### Your objective
Omit every picture, and retype the lines that run from the beginning of the data below through the line containing "- Spells: attack, healing, matter", inclusive.

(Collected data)
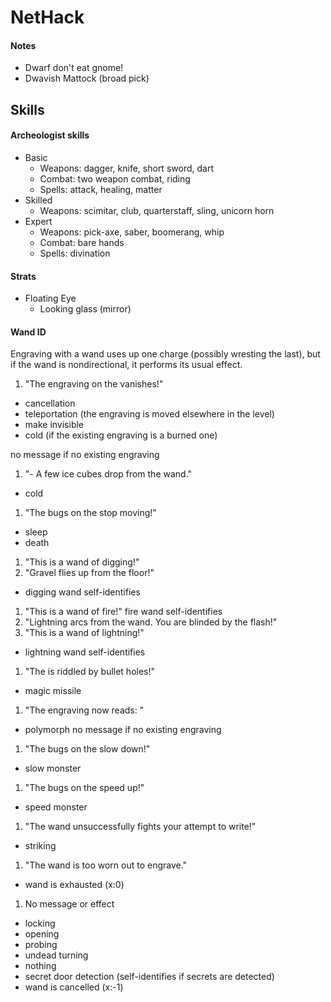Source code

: # NetHack
#### Notes
- Dwarf don't eat gnome!
- Dwavish Mattock (broad pick)

## Skills
#### Archeologist skills
- Basic	
  - Weapons: dagger, knife, short sword, dart
  - Combat: two weapon combat, riding
  - Spells: attack, healing, matter
- Skilled	
  - Weapons: scimitar, club, quarterstaff, sling, unicorn horn
- Expert	
  - Weapons: pick-axe, saber, boomerang, whip
  - Combat: bare hands
  - Spells: divination

#### Strats
- Floating Eye
  - Looking glass (mirror)

#### Wand ID
Engraving with a wand uses up one charge (possibly wresting the last), but if the wand is nondirectional, it performs its usual effect.

1. "The engraving on the <floor> vanishes!"
- cancellation
- teleportation (the engraving is moved elsewhere in the level)
- make invisible
- cold (if the existing engraving is a burned one)

no message if no existing engraving

1. "- A few ice cubes drop from the wand."
- cold	

1. "The bugs on the <floor> stop moving!"
- sleep
- death	

1. "This <wand> is a wand of digging!"
2. "Gravel flies up from the floor!"
- digging	wand self-identifies

1. "This <wand> is a wand of fire!"	fire	wand self-identifies
2. "Lightning arcs from the wand. You are blinded by the flash!"
3. "This <wand> is a wand of lightning!"
- lightning	wand self-identifies

1. "The <floor> is riddled by bullet holes!"
- magic missile	

1. "The engraving now reads: <random message>"
- polymorph	no message if no existing engraving

1. "The bugs on the <floor> slow down!"
- slow monster	

1. "The bugs on the <floor> speed up!"
- speed monster	

1. "The wand unsuccessfully fights your attempt to write!"
- striking	

1. "The wand is too worn out to engrave."
-  wand is exhausted (x:0)	

1. No message or effect
- locking
- opening
- probing
- undead turning
- nothing
- secret door detection (self-identifies if secrets are detected)
- wand is cancelled (x:-1)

### Written answer
Source code

: # NetHack
#### Notes
- Dwarf don't eat gnome!
- Dwavish Mattock (broad pick)

## Skills
#### Archeologist skills
- Basic	
  - Weapons: dagger, knife, short sword, dart
  - Combat: two weapon combat, riding
  - Spells: attack, healing, matter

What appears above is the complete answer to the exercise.